Organisations and remote sites operating at the network edge face a unique set of challenges when adopting the latest technologies
Digital transformation impacts every aspect of our lives—how we work, shop, connect with family and friends, stream entertainment, and pay for things.
Thanks to digital disruptors like Amazon, Uber and Netflix, today’s connected and smartphone-wielding consumers have high expectations. For them, the rules of engagement have changed, with ease and convenience becoming a ‘must have’ whenever they enter a store or head online.
Little surprise, then, that the rapid adoption of technology to transform their operations has become a top priority for enterprises of every size and in every sector. But nobody feels this imperative more keenly than small businesses and franchise owners.
For them, adapting to this new digital dynamic represents a commercial imperative. By failing to keep up with digital trends, these businesses risk missing out on important opportunities and getting left by the wayside in an era that’s characterised by fast-paced disruption.
These organisations – think petrol stations, convenience stores, fast-food restaurants, and GP surgeries – operate away from the main HQ, right at the network edge, in this case at the periphery of the network in the remote location away from HQ.
Because of this highly distributed setup these organisations face a unique set of challenges when adopting the latest technologies. Let’s explore some of the top transformation challenges they face:
The move to the cloud
The pervasive nature of digital real-time interactions means modern businesses are moving to digital-first strategies that accelerate innovation, drive growth, and improve efficiency.
In bid to connect people, things and locations, they’re turning to the cloud to access a rich choice of applications that reduce operational expenditure, while enabling new and agile ways of working.
Cloud computing delivers numerous benefits – especially for small business and franchise owners. It provides a low-cost way to access the infrastructure and IT resources needed to drive digital business advantage. British SMBs have been quick to seize the opportunity — according to the British Chamber of Commerce, 69 percent of SMBs now harness some form of cloud computing service.

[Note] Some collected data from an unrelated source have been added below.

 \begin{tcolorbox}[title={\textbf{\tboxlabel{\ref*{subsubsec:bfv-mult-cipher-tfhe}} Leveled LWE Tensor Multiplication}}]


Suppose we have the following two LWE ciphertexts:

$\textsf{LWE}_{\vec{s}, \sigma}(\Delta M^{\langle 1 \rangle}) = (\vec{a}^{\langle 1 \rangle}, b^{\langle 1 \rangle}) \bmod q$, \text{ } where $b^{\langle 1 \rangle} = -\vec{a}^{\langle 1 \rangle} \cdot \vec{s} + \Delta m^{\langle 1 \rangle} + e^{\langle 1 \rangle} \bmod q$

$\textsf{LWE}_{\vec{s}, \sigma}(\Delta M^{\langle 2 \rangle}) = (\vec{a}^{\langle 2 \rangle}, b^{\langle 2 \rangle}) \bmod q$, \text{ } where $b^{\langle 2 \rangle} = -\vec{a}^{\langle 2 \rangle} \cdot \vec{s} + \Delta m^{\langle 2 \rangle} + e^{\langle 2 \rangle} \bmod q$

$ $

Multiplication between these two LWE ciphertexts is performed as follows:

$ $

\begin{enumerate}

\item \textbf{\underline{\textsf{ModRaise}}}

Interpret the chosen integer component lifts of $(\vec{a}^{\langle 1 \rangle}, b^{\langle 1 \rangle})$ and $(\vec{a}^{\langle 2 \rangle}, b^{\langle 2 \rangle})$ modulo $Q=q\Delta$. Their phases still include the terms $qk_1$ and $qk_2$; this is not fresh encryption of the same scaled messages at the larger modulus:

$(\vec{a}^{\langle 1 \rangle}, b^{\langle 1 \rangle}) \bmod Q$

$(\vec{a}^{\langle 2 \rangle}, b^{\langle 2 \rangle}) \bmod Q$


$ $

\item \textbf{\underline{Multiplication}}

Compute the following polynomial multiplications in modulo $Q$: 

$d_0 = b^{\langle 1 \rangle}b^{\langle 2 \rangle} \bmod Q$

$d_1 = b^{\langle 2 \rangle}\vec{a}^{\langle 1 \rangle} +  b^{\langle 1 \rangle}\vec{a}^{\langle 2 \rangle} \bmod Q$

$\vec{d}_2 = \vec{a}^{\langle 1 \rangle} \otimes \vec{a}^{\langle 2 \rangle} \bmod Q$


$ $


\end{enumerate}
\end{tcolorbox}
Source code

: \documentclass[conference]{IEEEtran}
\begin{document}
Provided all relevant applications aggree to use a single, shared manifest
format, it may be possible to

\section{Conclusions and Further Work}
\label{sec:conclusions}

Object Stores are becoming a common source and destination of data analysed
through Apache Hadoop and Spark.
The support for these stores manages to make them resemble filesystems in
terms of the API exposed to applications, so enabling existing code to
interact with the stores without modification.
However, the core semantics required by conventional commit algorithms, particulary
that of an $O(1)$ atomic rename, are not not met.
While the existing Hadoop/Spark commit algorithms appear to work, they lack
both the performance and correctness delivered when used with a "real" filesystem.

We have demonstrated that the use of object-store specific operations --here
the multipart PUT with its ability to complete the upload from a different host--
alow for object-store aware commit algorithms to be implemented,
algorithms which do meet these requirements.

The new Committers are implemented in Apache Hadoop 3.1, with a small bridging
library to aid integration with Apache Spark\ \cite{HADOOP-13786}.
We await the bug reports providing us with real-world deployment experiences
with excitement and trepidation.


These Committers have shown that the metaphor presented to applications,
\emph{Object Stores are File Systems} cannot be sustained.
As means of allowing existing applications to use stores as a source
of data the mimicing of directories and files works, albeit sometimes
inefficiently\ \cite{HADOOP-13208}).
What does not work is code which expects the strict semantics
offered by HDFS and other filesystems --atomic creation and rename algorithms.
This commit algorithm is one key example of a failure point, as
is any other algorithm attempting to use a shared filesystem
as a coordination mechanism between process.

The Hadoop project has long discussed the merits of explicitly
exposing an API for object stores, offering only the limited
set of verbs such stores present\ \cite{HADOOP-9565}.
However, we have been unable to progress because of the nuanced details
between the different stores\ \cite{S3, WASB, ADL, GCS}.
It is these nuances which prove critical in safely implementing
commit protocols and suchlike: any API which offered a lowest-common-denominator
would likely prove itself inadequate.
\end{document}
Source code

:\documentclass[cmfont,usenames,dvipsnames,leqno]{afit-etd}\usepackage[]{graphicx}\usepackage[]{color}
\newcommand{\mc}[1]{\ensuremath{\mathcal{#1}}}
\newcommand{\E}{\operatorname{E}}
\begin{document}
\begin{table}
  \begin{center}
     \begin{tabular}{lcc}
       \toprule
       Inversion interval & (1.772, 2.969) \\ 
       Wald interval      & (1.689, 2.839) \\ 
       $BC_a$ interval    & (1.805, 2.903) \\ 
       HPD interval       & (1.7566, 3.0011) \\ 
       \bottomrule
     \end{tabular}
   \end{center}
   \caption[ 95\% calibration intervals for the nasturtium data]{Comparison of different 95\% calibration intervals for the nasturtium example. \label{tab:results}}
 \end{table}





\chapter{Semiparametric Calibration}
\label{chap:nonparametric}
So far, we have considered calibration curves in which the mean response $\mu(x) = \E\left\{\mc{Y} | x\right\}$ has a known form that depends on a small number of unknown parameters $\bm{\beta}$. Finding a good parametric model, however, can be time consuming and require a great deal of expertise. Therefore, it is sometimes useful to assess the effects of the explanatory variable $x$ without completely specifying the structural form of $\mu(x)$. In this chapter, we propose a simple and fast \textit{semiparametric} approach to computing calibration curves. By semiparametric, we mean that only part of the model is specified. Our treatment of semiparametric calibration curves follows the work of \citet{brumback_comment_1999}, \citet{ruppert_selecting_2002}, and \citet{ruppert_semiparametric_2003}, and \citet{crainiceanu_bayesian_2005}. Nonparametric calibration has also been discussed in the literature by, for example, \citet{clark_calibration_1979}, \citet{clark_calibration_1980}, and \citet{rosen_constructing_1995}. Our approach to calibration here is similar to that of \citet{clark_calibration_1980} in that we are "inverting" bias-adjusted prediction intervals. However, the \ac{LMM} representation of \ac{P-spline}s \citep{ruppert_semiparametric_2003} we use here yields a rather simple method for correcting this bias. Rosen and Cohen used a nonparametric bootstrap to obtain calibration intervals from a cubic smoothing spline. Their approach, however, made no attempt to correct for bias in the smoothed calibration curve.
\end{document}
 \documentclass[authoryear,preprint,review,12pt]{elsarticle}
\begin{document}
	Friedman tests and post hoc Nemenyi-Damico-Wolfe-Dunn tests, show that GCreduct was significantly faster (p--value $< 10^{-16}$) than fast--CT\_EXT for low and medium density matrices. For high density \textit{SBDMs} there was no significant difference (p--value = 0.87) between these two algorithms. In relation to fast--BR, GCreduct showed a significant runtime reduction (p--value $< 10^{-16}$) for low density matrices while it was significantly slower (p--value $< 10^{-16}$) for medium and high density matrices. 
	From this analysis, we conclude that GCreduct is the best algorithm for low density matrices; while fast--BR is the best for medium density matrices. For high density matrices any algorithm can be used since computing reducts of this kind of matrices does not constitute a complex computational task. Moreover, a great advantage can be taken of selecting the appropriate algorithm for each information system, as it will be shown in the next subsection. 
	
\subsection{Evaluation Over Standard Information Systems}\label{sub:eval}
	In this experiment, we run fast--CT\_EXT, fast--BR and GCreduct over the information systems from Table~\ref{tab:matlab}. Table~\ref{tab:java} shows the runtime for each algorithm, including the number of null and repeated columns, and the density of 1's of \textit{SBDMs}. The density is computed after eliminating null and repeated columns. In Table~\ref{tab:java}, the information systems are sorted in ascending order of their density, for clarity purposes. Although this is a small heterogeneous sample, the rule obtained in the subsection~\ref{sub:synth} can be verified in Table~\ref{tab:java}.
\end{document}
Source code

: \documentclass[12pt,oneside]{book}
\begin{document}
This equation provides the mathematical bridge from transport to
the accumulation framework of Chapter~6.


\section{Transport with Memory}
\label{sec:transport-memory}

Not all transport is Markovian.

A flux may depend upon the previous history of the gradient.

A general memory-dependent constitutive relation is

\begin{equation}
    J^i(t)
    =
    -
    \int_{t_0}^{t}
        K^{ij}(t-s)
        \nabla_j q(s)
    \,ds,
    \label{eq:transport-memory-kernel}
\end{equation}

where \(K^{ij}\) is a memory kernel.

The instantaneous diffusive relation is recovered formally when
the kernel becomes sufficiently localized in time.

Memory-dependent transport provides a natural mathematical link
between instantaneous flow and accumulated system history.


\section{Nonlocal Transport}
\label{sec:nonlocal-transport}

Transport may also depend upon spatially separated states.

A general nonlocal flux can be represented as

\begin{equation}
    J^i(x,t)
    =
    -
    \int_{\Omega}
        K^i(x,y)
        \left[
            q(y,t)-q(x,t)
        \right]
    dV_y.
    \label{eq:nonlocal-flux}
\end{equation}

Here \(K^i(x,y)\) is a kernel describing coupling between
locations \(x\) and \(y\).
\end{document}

As the cloud becomes the gateway to utilising cutting edge technologies such as analytics, AI and automation, small businesses are set to benefit as these capabilities become democratised and accessible.
By being able to compete on a level playing field with much larger enterprises, they’ll leverage these advanced technologies to develop new improved products and elevate how they engage with customers.
However, all this adds up to a growing volume of business-critical network workloads that will need to be protected from any potential failure in network availability, performance or reliability.